• PROBLEM DETAILS
Each line of the listing that includes the string "your" needs to be located and copied.

• RECORD EXCERPTS
━━━━━━
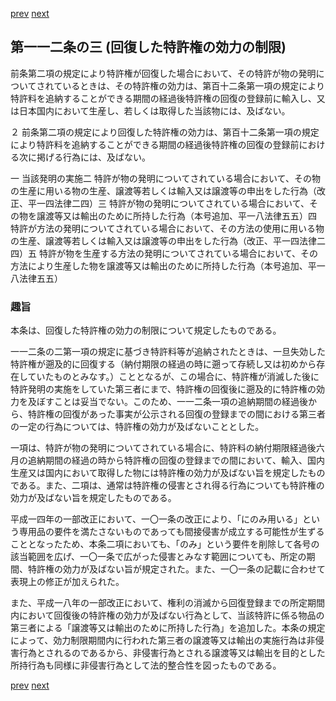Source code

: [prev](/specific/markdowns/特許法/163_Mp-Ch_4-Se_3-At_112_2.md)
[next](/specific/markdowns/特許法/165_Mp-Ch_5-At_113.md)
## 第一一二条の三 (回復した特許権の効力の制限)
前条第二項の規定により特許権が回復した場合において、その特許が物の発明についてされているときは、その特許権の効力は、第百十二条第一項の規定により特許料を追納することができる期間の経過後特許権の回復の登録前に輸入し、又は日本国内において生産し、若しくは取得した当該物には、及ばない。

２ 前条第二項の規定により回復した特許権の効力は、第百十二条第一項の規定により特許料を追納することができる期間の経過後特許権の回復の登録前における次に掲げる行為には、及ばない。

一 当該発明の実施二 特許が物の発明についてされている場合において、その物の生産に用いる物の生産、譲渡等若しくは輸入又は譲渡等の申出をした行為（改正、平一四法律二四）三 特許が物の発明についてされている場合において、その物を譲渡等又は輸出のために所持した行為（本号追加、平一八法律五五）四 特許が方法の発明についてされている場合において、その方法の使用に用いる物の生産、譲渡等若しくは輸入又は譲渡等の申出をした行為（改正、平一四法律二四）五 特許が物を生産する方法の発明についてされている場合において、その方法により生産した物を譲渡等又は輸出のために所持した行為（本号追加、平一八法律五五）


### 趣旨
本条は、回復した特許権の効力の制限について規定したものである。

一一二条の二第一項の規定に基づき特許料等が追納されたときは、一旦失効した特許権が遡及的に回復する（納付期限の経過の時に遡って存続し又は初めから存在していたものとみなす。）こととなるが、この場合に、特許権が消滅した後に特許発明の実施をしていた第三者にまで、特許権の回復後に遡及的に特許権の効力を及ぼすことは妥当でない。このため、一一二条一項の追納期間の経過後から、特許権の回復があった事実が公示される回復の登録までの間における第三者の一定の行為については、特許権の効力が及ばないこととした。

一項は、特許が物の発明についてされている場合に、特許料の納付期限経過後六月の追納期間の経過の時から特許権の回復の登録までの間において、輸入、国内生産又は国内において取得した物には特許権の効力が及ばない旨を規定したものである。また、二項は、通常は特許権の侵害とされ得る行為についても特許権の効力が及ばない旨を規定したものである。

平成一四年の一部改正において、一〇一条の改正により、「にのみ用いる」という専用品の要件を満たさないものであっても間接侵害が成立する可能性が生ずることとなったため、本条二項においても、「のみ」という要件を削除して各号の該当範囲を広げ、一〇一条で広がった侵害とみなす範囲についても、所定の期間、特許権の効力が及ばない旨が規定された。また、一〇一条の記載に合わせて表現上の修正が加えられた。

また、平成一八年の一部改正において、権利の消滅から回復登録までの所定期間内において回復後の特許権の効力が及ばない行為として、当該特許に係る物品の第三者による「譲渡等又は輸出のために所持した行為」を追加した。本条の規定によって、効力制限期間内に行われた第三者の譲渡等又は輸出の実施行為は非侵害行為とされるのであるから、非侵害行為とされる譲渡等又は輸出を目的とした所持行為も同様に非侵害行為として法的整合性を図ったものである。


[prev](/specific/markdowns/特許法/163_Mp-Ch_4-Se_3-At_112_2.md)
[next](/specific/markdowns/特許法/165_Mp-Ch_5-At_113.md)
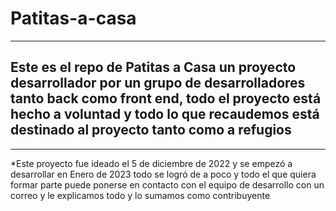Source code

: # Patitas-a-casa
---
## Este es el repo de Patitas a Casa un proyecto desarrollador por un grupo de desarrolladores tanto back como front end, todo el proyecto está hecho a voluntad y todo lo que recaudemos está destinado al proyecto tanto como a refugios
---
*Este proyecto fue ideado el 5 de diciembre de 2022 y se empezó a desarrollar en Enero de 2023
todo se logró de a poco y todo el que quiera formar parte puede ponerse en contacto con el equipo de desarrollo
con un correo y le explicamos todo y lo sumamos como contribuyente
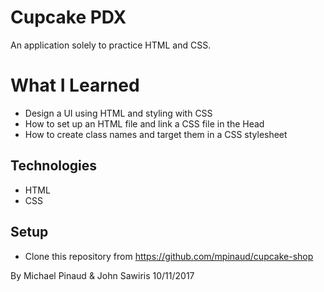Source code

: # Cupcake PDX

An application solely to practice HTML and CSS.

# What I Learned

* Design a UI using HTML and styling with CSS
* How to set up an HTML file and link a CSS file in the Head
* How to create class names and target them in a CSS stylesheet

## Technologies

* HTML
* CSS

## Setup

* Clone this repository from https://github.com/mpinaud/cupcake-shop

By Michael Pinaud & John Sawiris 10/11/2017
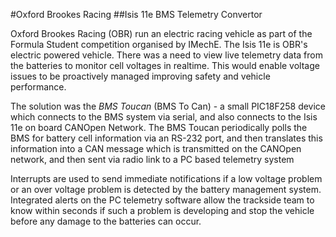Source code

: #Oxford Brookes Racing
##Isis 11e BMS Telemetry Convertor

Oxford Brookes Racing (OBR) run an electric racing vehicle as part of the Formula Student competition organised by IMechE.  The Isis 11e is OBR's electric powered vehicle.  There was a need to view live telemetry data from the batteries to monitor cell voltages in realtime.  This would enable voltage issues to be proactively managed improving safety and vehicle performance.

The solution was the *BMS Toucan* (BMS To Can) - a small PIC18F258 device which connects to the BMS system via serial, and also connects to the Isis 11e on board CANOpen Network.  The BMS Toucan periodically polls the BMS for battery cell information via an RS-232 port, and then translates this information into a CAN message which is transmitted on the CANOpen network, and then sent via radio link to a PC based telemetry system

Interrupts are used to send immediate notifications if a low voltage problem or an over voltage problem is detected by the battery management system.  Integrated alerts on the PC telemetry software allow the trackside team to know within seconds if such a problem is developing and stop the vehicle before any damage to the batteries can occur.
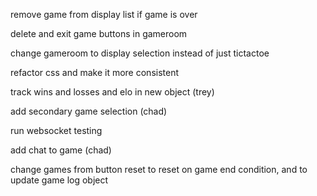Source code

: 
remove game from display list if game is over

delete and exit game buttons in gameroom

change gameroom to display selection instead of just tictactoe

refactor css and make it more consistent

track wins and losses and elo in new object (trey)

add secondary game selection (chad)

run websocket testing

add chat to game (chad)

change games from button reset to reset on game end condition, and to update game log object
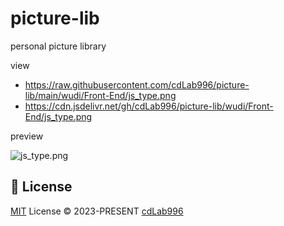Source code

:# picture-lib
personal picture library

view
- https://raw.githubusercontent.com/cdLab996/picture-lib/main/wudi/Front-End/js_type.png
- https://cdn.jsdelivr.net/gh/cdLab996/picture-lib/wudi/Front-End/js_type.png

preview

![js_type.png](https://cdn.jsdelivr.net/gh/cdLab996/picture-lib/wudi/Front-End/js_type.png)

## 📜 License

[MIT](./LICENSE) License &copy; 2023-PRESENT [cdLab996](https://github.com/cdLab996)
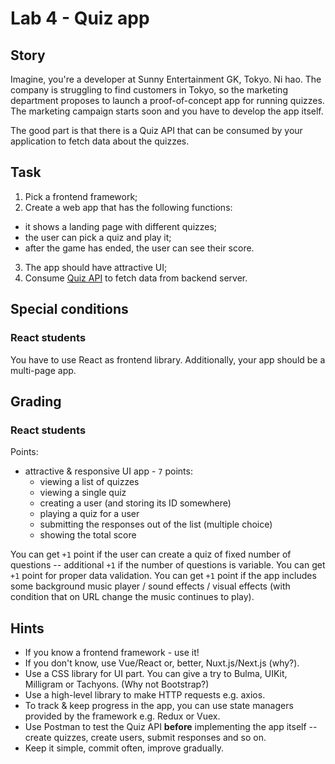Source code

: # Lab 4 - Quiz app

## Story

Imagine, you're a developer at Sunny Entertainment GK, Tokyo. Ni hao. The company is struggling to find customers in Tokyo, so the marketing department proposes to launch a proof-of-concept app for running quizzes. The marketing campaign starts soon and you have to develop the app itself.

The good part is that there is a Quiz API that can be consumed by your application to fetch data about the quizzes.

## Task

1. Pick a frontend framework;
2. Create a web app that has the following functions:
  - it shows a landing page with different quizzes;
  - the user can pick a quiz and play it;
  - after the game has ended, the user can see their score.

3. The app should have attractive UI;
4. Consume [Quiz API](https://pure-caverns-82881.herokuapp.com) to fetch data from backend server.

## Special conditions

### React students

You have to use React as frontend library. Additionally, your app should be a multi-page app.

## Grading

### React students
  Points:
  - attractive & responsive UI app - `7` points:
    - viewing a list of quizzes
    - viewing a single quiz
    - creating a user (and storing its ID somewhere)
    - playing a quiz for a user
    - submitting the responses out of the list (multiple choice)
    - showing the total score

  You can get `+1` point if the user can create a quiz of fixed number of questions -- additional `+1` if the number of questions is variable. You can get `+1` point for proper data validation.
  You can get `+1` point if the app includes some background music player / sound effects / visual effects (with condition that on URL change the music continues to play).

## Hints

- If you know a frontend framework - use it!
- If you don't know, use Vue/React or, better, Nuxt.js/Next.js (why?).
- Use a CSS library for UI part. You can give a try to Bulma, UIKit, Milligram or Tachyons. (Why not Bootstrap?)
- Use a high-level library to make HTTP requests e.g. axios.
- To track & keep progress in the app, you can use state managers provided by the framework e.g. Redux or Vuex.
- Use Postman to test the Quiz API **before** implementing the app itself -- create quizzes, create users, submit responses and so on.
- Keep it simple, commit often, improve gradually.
━━━━━━
• RESPONSE BELOW
The good part is that there is a Quiz API that can be consumed by your application to fetch data about the quizzes.
You have to use React as frontend library. Additionally, your app should be a multi-page app.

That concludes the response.